[Start of Attachment]

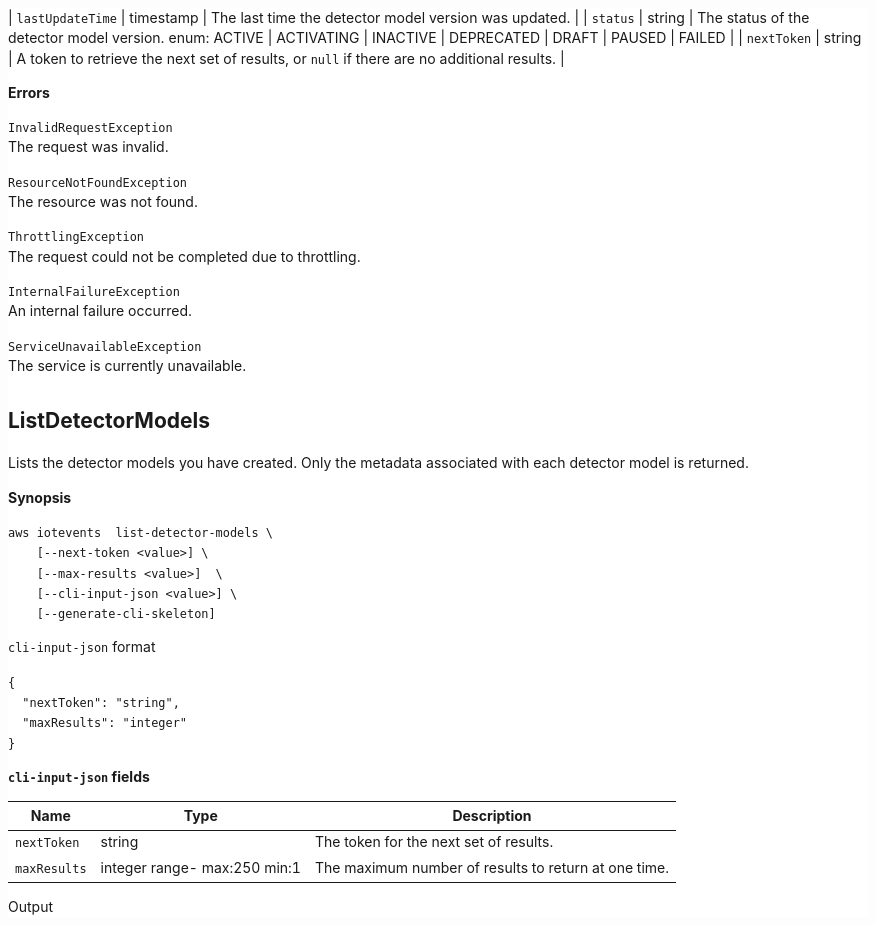 |   `lastUpdateTime`  |  timestamp |  The last time the detector model version was updated\. | 
|   `status`  |  string |  The status of the detector model version\.  enum: ACTIVE \| ACTIVATING \| INACTIVE \| DEPRECATED \| DRAFT \| PAUSED \| FAILED  | 
|   `nextToken`  |  string |  A token to retrieve the next set of results, or `null` if there are no additional results\.  | 

 **Errors**

`InvalidRequestException`  
The request was invalid\.

`ResourceNotFoundException`  
The resource was not found\.

`ThrottlingException`  
The request could not be completed due to throttling\.

`InternalFailureException`  
An internal failure occurred\.

`ServiceUnavailableException`  
The service is currently unavailable\.

## ListDetectorModels<a name="api-iotevents-ListDetectorModels"></a>

Lists the detector models you have created\. Only the metadata associated with each detector model is returned\.

 **Synopsis**

```
aws iotevents  list-detector-models \
    [--next-token <value>] \
    [--max-results <value>]  \
    [--cli-input-json <value>] \
    [--generate-cli-skeleton]
```

 `cli-input-json` format

```
{
  "nextToken": "string",
  "maxResults": "integer"
}
```


**`cli-input-json` fields**  

|  Name |  Type |  Description | 
| --- | --- | --- | 
|   `nextToken`  |  string |  The token for the next set of results\. | 
|   `maxResults`  |  integer  range\- max:250 min:1  |  The maximum number of results to return at one time\. | 

Output
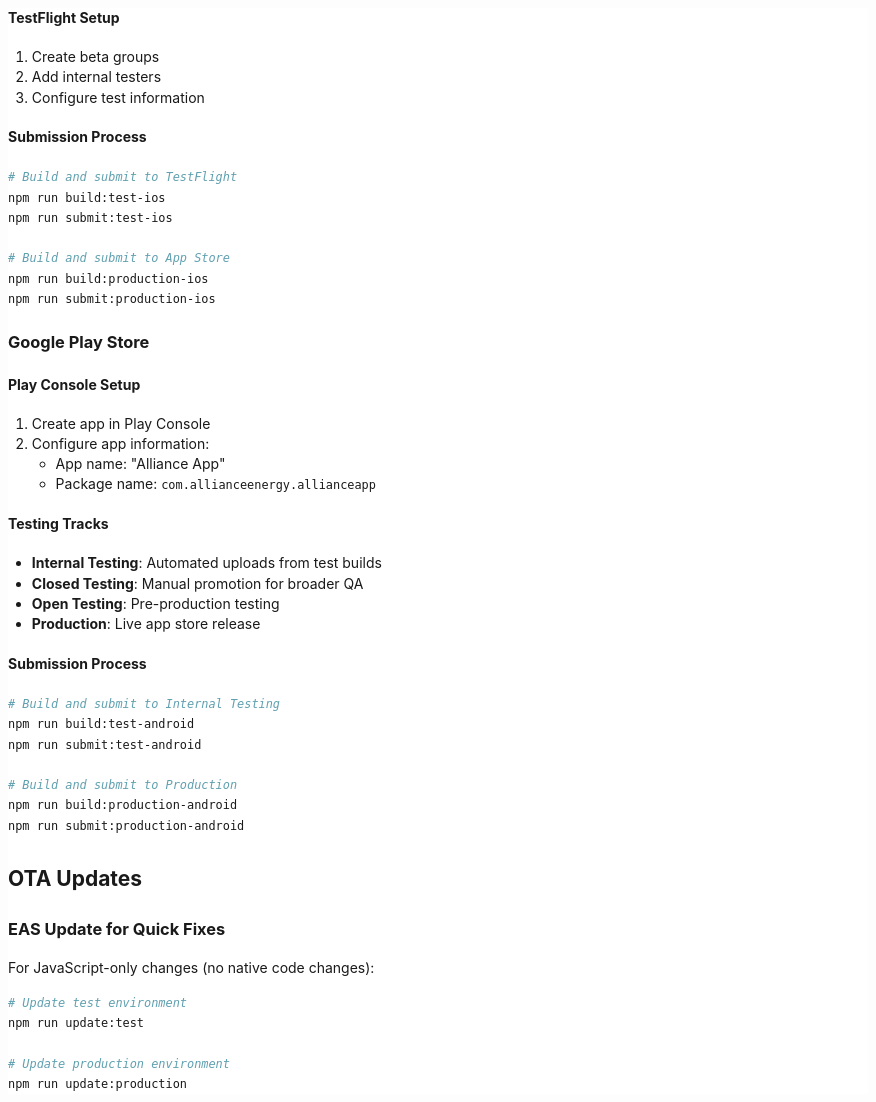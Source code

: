 #### TestFlight Setup
1. Create beta groups
2. Add internal testers
3. Configure test information

#### Submission Process
```bash
# Build and submit to TestFlight
npm run build:test-ios
npm run submit:test-ios

# Build and submit to App Store
npm run build:production-ios
npm run submit:production-ios
```

### Google Play Store

#### Play Console Setup
1. Create app in Play Console
2. Configure app information:
   - App name: "Alliance App"
   - Package name: `com.allianceenergy.allianceapp`

#### Testing Tracks
- **Internal Testing**: Automated uploads from test builds
- **Closed Testing**: Manual promotion for broader QA
- **Open Testing**: Pre-production testing
- **Production**: Live app store release

#### Submission Process
```bash
# Build and submit to Internal Testing
npm run build:test-android
npm run submit:test-android

# Build and submit to Production
npm run build:production-android
npm run submit:production-android
```

## OTA Updates

### EAS Update for Quick Fixes

For JavaScript-only changes (no native code changes):

```bash
# Update test environment
npm run update:test

# Update production environment  
npm run update:production
```

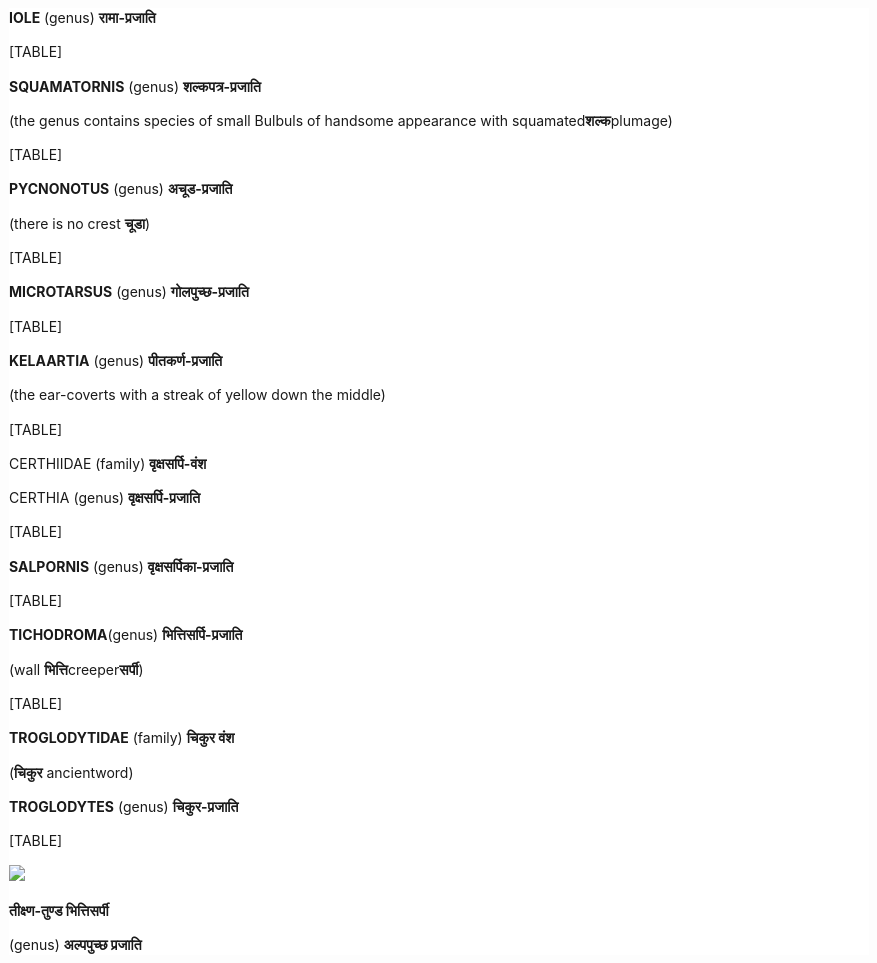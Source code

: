 
**IOLE** (genus) **रामा-प्रजाति**

[TABLE]

**SQUAMATORNIS** (genus) **शल्कपत्र-प्रजाति**

(the genus contains species of small Bulbuls of handsome appearance with squamated**शल्क**plumage)  


[TABLE]



**PYCNONOTUS** (genus) **अचूड-प्रजाति**

(there is no crest **चूडा**)

[TABLE]


**MICROTARSUS** (genus) **गोलपुच्छ-प्रजाति**

[TABLE]



**KELAARTIA** (genus) **पीतकर्ण-प्रजाति**

(the ear-coverts with a streak of yellow down the middle)

[TABLE]



CERTHIIDAE (family) **वृक्षसर्पि-वंश**

CERTHIA (genus) **वृक्षसर्पि-प्रजाति**

[TABLE]



**SALPORNIS** (genus) **वृक्षसर्पिका-प्रजाति**

[TABLE]



**TICHODROMA**(genus) **भित्तिसर्पि-प्रजाति**

(wall **भित्ति**creeper**सर्पी**)

[TABLE]


**TROGLODYTIDAE** (family) **चिकुर वंश**

(**चिकुर** ancientword)

**TROGLODYTES** (genus) **चिकुर-प्रजाति**

[TABLE]

![](../books_images/1672744930.jpg)

**तीक्ष्ण-तुण्ड भित्तिसर्पी**

(genus) **अल्पपुच्छ प्रजाति**


[^1]: "*Parrots taught to ropeat Lord Buddha s maxims have been described as शाक्यशासनकुशल in हर्षचरित, ch. 8."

[End of Attachment]

The lines to copy are those in the listing that contain "genus".

**IOLE** (genus) **रामा-प्रजाति**
**SQUAMATORNIS** (genus) **शल्कपत्र-प्रजाति**
(the genus contains species of small Bulbuls of handsome appearance with squamated**शल्क**plumage)  
**PYCNONOTUS** (genus) **अचूड-प्रजाति**
**MICROTARSUS** (genus) **गोलपुच्छ-प्रजाति**
**KELAARTIA** (genus) **पीतकर्ण-प्रजाति**
CERTHIA (genus) **वृक्षसर्पि-प्रजाति**
**SALPORNIS** (genus) **वृक्षसर्पिका-प्रजाति**
**TICHODROMA**(genus) **भित्तिसर्पि-प्रजाति**
**TROGLODYTES** (genus) **चिकुर-प्रजाति**
(genus) **अल्पपुच्छ प्रजाति**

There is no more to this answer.